Keep in mind that the thickness of the rug doesn’t necessarily affect its weight. What matters more is the density of the weave, i.e., the material itself. It also affects comfort, as thicker mats tend to be better padded. Still, more millimeters in thickness don’t necessarily mean more comfort. For example, the exercise surface may be 1/8 inch thick, but if the material is compact and dense, the mat will be hard, stiff, and not too comfortable.
Choice of Materials
Regardless of the exercise style, size, and mat features, it must be made of ecological materials. Not only because of taking care of the environment but also because of your health. You spend a lot of time on this surface, sweat, and touch the mat with your body, often with your face. As you get in touch with some nasty stuff down there, at least you can choose an exercise mat that won’t cause irritation and discomfort.

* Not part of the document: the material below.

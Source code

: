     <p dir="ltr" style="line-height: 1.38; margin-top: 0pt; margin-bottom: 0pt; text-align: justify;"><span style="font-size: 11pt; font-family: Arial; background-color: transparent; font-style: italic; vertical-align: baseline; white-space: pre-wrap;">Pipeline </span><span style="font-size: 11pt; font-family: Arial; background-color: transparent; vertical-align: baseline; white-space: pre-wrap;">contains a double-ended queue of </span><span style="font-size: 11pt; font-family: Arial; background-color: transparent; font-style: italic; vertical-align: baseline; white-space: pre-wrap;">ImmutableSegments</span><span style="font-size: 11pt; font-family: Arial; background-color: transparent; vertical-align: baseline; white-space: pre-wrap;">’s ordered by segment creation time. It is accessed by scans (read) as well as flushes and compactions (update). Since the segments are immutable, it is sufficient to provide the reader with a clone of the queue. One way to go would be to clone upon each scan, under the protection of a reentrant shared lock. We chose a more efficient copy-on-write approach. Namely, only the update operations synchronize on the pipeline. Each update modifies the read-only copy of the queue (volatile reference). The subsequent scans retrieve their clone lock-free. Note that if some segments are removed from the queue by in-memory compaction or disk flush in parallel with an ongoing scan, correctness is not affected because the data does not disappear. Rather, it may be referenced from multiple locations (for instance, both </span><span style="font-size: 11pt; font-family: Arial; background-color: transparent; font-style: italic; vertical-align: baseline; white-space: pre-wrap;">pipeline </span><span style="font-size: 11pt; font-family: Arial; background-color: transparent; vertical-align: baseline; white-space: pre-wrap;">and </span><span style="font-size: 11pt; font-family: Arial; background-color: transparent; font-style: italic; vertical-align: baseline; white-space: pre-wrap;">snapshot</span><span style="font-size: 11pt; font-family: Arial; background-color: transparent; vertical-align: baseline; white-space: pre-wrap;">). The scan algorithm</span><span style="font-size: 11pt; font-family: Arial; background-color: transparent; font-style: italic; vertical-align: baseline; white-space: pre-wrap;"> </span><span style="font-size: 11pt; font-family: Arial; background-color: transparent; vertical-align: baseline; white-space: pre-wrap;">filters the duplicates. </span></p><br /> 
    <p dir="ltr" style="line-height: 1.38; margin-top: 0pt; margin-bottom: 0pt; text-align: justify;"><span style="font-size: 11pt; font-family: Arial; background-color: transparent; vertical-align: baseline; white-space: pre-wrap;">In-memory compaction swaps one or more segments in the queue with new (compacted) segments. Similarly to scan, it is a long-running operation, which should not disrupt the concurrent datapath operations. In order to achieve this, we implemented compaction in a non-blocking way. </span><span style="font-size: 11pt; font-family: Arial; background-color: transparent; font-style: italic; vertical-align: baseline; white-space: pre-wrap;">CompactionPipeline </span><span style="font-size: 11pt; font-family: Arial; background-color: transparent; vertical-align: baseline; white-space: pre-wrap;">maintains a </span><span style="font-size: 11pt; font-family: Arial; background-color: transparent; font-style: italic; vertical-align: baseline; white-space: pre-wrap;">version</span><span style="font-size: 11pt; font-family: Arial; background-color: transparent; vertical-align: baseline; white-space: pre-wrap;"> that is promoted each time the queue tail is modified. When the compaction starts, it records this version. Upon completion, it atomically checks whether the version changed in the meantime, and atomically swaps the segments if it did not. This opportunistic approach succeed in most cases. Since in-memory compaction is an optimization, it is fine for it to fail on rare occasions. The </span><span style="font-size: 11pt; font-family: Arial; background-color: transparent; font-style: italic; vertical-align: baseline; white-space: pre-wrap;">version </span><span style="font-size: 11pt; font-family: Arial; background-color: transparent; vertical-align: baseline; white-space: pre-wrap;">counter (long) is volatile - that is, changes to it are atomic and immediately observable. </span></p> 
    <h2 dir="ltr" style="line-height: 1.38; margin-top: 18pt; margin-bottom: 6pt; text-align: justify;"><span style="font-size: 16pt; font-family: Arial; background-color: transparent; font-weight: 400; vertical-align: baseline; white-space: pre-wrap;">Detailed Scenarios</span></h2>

There’s a wide range of materials on offer, which affects the price of this exercise accessory. Mats made of artificial materials such as PVC and TPE are budget-friendly, easy to wear and maintain, and almost don’t absorb sweat but are generally less durable. You can use them if you practice yoga from time to time.
On the other hand, more eco-friendly mats (as seen on rest and digest) made of natural rubber, cotton, jute, and even cork are more in tune with the very principles of yoga. Your body is in touch with natural materials that adhere perfectly to the surface and don’t have a harmful effect on the environment. They come in a variety of designs and are very durable, making them suitable for more intense yoga practice.
A special addition to this yoga accessory can be a layer of microfibers, which create a soft surface with excellent absorption power. These mats are a good choice for people who sweat a lot or for practicing Hot yoga, as well as for more active yoga styles. Microfibers might not offer an optimal ground fit, so don’t use them on slippery floors. These rugs don’t stick to your body and interfere with your movements.
You might think that choosing a proper yoga mat is no biggie, but it can make or break your exercise experience. This surface has to be cozy yet flexible enough to allow you to move freely and feel all the benefits of yoga poses.